**EXERCISE AIM**
Identify all lines of the data containing the string "each" and copy them.

**DATA FOR THIS EXERCISE**
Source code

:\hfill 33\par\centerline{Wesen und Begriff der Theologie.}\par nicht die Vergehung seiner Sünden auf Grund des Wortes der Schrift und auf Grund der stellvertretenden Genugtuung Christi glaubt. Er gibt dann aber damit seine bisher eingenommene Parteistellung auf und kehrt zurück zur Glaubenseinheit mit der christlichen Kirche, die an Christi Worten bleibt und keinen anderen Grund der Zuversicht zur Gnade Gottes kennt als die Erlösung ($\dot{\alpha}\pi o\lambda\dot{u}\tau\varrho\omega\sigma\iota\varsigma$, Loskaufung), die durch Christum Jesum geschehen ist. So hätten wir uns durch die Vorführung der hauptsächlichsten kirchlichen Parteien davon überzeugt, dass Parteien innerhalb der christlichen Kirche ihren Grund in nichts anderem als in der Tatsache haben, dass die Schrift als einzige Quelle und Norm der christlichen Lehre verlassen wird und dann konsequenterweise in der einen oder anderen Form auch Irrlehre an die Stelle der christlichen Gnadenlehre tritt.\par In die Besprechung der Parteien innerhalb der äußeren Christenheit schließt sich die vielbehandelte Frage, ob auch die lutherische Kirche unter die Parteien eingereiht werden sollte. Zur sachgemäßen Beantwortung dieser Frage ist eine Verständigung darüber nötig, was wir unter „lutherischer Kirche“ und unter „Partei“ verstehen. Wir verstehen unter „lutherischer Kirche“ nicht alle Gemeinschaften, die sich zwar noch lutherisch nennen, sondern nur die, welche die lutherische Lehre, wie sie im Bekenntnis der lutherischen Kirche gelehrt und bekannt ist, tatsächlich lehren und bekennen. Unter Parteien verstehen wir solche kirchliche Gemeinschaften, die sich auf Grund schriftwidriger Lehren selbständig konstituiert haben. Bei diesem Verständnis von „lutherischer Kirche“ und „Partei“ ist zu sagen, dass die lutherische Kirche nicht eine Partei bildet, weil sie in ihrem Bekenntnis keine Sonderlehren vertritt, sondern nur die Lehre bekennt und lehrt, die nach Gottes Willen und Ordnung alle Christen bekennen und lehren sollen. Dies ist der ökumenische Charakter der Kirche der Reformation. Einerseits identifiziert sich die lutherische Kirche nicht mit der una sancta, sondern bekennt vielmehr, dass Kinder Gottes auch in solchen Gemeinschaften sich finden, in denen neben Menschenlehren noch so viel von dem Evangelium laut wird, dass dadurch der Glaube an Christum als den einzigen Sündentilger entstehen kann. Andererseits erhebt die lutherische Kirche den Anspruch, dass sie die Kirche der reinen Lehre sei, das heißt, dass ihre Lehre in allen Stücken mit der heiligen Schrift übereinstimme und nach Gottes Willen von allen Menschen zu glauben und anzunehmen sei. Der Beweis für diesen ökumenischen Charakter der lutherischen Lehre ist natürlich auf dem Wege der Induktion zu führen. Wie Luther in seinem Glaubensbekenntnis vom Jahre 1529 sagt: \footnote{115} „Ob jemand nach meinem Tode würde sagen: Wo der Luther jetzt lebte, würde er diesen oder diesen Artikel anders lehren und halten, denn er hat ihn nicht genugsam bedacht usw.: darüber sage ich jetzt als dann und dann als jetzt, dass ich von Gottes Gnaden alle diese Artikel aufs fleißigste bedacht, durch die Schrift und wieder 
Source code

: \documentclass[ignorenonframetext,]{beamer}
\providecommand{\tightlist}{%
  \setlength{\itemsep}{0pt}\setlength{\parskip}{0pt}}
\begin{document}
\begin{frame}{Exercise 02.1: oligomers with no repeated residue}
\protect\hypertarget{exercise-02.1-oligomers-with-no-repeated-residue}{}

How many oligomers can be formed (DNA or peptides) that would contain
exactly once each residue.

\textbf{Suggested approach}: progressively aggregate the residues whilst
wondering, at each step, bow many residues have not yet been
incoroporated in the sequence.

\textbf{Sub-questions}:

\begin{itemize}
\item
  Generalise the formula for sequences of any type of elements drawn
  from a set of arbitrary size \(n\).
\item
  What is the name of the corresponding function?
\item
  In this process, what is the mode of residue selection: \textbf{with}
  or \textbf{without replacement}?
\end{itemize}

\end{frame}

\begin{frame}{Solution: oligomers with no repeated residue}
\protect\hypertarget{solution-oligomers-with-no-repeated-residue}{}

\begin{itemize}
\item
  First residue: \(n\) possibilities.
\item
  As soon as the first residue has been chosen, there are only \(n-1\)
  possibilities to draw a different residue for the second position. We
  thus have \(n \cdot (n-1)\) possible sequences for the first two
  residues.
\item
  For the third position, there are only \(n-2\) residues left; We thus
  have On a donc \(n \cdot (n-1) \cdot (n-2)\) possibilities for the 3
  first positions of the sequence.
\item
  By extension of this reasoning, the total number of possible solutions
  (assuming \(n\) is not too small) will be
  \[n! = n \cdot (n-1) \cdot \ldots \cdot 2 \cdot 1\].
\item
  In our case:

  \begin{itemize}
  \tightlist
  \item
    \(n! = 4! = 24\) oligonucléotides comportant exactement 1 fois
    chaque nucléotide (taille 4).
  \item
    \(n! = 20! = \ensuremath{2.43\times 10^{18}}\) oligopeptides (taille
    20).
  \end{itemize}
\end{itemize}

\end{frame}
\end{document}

**RESPONSE AREA**
exactly once each residue.
wondering, at each step, bow many residues have not yet been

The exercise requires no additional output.